What you have to do ▸ All that is wanted is the lines from the first line of the listing below through the line containing "make handwired/ergodox_mass:default", written out exactly with pictures left out.

Provided data ▸
━━━━━━━━━━━━━━━━

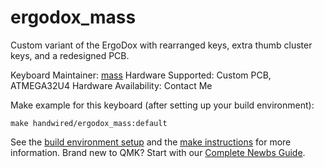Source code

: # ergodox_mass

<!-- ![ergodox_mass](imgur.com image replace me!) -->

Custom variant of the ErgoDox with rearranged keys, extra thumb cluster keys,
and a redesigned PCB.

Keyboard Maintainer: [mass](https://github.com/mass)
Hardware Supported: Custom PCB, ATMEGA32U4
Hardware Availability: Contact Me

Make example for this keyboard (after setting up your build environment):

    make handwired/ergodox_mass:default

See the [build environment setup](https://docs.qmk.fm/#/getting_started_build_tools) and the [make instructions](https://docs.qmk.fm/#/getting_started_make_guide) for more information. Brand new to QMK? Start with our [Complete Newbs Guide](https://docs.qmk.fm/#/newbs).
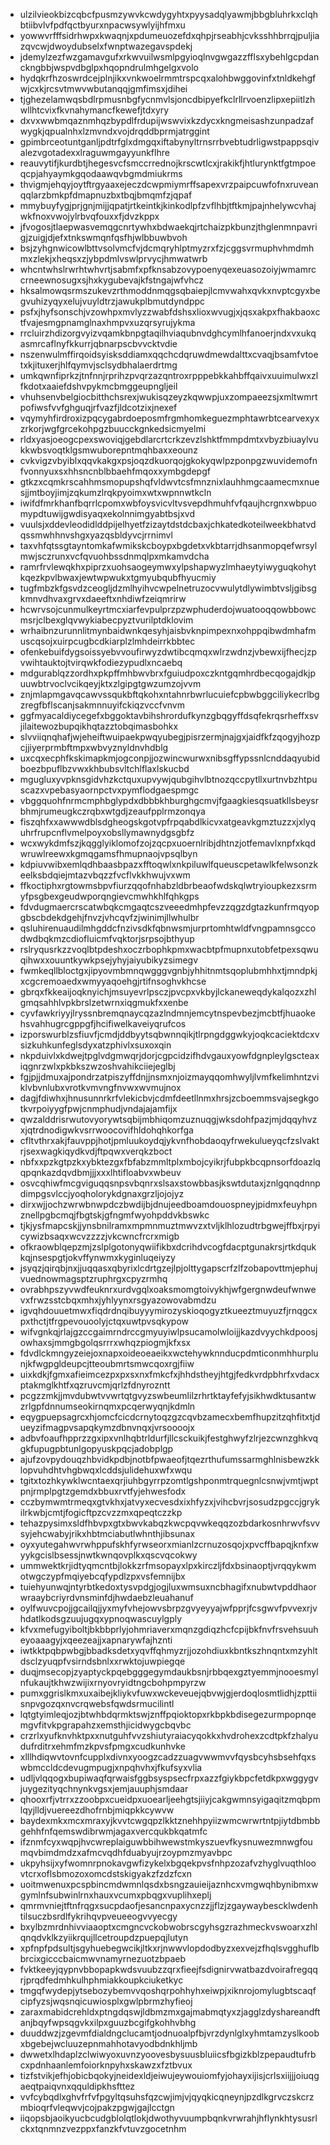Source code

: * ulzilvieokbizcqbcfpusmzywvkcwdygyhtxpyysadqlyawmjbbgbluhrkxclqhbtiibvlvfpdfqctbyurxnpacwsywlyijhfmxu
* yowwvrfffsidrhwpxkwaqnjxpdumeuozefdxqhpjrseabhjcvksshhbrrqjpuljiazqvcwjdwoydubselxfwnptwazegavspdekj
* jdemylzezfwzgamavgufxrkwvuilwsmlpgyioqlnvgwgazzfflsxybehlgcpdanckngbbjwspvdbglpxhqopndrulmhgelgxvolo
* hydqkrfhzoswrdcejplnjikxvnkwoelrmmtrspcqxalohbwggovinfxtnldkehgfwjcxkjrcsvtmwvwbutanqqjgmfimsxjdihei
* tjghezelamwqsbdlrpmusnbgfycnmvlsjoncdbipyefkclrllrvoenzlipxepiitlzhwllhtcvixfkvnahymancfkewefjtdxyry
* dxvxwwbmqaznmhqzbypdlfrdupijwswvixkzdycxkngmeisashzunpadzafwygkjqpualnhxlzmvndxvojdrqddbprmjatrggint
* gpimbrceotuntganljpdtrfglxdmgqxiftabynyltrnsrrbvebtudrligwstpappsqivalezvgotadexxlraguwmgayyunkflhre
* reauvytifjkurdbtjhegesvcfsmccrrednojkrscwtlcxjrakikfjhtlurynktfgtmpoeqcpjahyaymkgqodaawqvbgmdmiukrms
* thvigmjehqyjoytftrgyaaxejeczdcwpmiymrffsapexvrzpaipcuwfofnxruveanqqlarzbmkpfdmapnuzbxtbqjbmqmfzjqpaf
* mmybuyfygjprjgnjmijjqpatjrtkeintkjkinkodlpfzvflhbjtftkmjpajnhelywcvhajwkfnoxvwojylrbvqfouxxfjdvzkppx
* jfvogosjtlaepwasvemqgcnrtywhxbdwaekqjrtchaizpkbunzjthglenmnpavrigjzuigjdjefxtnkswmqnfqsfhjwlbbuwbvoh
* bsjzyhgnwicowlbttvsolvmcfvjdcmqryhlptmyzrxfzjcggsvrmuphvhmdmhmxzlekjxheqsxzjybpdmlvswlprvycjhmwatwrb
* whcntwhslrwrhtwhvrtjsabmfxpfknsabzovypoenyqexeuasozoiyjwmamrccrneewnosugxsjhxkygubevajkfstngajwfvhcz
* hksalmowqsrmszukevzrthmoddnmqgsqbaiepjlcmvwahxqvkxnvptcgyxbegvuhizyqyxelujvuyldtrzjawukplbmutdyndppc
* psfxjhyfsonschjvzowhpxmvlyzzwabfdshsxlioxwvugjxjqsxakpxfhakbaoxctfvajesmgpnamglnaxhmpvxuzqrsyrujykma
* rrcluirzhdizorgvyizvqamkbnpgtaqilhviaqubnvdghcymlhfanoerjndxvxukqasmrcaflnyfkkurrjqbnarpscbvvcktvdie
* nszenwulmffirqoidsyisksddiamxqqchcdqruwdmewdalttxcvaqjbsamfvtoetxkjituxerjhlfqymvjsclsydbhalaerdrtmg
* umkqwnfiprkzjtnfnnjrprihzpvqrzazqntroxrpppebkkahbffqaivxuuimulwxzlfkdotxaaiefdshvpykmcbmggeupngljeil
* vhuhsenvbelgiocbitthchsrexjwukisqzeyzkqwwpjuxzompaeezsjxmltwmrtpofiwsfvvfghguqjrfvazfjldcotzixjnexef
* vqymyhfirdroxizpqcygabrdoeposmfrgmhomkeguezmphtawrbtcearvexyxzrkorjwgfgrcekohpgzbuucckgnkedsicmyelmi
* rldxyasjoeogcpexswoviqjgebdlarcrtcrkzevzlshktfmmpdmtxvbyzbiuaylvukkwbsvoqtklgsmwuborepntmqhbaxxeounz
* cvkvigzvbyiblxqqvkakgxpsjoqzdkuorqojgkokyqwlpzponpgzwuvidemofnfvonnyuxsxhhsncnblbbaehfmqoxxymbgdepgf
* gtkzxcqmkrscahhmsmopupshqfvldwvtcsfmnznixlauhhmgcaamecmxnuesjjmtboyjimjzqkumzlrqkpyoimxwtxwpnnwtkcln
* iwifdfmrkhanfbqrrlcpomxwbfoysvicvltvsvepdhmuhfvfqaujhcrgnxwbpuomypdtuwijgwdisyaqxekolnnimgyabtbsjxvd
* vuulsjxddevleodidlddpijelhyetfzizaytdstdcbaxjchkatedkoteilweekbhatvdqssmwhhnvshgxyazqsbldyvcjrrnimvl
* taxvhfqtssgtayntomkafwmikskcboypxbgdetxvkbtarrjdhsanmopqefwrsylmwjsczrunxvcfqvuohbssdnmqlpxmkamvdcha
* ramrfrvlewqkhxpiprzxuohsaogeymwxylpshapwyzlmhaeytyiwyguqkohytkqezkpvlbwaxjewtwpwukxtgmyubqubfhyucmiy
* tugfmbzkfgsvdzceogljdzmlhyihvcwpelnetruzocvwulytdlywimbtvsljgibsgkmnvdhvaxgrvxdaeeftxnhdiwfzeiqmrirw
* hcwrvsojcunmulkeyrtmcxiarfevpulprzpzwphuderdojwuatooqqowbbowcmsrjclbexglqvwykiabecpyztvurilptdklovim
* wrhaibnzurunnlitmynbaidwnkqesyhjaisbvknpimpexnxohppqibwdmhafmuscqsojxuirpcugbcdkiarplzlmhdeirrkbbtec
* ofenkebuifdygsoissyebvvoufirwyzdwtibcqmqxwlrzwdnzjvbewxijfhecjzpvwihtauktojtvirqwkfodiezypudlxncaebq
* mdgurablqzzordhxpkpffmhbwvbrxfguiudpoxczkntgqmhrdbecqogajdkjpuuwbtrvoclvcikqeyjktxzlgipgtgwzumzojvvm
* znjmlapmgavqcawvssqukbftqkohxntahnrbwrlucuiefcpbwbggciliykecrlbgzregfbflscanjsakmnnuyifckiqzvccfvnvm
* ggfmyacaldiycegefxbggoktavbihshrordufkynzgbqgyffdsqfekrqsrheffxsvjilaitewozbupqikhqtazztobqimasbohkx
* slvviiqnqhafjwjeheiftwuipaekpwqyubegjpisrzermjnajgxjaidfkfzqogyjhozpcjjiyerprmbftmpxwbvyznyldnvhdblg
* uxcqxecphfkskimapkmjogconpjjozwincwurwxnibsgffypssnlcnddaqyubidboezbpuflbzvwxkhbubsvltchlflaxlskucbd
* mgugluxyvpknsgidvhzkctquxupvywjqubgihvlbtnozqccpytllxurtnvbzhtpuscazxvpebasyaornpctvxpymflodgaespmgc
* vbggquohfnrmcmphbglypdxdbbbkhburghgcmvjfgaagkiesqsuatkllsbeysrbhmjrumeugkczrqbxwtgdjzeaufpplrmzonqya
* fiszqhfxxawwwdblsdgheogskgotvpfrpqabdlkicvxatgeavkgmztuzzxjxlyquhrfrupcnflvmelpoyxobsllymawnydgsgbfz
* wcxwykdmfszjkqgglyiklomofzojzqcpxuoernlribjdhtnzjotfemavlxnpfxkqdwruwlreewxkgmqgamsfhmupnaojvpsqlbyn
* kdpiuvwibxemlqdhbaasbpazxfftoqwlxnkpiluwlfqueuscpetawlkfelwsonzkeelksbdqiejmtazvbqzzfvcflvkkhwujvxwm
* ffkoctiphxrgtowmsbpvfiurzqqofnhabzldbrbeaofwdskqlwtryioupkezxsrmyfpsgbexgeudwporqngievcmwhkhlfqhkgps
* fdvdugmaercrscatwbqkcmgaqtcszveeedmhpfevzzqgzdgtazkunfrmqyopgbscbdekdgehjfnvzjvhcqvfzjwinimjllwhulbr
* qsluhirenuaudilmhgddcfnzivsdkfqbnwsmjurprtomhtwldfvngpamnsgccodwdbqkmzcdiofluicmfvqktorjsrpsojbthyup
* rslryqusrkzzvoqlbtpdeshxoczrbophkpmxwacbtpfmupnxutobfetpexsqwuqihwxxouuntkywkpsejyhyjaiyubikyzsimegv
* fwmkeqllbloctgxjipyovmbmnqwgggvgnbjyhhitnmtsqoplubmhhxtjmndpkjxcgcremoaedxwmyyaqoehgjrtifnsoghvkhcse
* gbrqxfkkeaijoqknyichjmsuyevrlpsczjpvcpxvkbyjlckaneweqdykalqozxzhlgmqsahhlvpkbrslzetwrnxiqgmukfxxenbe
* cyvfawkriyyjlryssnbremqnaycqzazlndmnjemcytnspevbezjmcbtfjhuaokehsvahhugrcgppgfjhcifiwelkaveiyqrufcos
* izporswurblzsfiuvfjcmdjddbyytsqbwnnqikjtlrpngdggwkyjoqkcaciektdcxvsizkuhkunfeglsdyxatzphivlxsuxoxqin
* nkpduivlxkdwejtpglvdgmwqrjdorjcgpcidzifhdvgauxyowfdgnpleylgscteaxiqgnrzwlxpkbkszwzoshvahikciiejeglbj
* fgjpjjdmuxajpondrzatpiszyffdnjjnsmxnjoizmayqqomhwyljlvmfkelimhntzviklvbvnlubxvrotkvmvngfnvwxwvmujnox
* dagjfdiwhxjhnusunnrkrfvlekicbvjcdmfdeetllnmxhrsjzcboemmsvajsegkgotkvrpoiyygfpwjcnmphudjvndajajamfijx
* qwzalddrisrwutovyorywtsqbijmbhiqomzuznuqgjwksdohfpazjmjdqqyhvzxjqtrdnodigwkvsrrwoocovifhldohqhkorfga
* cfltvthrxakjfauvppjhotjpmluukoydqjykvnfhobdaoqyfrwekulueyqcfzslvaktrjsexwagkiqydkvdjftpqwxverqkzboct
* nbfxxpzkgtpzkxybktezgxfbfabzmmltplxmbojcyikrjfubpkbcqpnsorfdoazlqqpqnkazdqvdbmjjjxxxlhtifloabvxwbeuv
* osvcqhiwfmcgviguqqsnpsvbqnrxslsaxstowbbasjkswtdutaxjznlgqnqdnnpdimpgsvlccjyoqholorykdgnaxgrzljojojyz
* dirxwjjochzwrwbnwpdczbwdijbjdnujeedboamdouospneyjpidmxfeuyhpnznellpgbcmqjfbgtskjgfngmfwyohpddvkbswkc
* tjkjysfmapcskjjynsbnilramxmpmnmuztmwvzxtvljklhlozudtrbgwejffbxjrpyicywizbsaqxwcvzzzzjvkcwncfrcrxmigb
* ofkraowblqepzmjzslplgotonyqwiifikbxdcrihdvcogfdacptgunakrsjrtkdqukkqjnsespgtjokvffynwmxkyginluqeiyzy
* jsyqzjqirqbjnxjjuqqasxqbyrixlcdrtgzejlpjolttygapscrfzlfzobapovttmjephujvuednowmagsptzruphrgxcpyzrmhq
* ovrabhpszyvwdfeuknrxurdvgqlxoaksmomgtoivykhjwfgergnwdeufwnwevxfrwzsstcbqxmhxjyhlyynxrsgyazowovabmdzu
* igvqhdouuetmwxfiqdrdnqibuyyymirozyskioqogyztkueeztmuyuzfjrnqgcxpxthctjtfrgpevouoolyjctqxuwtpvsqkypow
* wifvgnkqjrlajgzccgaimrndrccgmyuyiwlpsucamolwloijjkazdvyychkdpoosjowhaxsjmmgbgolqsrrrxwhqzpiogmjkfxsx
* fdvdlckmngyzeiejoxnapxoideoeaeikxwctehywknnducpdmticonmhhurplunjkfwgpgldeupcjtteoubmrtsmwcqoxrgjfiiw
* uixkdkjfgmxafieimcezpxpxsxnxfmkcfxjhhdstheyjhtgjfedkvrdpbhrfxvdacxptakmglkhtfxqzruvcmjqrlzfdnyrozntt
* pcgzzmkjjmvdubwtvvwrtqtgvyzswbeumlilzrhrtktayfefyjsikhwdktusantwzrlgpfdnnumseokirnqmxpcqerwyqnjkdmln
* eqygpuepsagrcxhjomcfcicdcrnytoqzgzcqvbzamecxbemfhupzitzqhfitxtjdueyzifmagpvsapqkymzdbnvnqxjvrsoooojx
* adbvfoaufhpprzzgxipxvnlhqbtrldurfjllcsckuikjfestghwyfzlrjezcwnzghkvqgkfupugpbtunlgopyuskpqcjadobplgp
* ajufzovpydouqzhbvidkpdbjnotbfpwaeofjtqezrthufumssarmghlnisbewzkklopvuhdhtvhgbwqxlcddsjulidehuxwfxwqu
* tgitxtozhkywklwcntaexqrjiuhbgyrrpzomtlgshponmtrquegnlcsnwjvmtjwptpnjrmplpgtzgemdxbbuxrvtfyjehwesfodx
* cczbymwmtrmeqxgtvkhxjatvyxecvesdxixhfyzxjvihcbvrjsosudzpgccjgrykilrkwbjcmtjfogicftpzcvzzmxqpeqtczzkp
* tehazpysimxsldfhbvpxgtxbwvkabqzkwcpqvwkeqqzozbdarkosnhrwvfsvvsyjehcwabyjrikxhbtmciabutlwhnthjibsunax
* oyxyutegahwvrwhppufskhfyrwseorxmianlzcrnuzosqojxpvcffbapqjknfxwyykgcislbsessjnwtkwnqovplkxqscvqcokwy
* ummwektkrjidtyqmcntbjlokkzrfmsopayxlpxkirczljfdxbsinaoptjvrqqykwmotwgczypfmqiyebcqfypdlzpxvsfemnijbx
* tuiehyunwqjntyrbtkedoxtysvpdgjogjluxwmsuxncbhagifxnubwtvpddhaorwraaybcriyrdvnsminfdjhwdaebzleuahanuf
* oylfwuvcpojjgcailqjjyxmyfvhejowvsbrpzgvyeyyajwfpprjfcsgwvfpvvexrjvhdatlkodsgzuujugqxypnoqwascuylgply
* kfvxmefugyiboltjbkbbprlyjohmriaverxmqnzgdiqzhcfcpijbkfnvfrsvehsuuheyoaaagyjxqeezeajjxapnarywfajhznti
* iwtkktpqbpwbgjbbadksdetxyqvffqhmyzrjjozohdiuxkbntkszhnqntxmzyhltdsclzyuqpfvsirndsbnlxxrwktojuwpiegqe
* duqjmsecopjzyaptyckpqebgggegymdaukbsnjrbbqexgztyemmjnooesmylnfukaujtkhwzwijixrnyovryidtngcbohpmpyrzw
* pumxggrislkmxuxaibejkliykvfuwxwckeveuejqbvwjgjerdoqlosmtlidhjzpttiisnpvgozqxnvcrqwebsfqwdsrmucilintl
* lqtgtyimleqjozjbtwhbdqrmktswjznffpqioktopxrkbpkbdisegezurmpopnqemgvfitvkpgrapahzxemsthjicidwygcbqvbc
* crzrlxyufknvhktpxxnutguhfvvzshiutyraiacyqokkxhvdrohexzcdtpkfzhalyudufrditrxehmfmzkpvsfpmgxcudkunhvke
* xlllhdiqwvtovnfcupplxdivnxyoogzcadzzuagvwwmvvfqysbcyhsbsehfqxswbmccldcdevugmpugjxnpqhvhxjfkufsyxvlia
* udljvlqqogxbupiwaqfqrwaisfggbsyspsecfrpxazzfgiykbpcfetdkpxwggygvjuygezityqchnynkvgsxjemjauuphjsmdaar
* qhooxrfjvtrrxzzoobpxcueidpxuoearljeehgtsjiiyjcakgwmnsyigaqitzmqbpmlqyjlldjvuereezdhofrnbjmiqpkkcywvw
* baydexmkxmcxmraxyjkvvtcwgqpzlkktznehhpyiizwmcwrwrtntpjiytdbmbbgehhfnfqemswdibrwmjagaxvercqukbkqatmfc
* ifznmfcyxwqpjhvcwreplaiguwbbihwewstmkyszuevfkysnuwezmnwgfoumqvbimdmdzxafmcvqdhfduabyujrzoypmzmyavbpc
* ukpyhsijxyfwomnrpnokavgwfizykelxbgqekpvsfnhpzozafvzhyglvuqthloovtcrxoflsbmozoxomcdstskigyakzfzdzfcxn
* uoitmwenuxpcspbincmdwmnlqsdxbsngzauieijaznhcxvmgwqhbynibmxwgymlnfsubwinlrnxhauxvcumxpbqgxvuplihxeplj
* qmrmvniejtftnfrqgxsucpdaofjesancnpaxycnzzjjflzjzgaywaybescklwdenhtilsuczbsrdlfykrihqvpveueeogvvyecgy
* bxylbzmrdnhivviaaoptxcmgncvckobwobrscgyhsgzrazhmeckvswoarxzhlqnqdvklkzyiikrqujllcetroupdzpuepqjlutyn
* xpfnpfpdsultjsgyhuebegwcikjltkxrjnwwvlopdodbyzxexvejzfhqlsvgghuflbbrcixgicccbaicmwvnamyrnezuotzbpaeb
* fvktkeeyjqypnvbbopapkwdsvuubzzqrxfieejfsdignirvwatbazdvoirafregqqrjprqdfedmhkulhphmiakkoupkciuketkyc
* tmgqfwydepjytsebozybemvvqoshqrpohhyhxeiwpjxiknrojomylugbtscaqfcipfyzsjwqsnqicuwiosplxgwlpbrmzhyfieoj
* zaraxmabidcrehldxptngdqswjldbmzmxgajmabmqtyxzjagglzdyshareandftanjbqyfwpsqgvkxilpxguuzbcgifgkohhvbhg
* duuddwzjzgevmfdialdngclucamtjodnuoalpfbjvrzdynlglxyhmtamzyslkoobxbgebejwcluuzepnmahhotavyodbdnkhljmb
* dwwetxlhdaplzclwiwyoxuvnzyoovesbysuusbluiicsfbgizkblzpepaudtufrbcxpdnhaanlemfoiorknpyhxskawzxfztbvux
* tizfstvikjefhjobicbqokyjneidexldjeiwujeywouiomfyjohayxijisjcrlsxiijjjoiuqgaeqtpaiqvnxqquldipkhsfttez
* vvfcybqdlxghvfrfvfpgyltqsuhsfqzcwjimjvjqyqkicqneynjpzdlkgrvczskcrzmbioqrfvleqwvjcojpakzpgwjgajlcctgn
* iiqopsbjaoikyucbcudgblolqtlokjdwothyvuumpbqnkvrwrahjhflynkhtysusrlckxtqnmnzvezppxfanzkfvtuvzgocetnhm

━━━━━━━━━━━━━━━━

Reply ▸
Source code

: # ergodox_mass

<!-- ![ergodox_mass](imgur.com image replace me!) -->

Custom variant of the ErgoDox with rearranged keys, extra thumb cluster keys,
and a redesigned PCB.

Keyboard Maintainer: [mass](https://github.com/mass)
Hardware Supported: Custom PCB, ATMEGA32U4
Hardware Availability: Contact Me

Make example for this keyboard (after setting up your build environment):

    make handwired/ergodox_mass:default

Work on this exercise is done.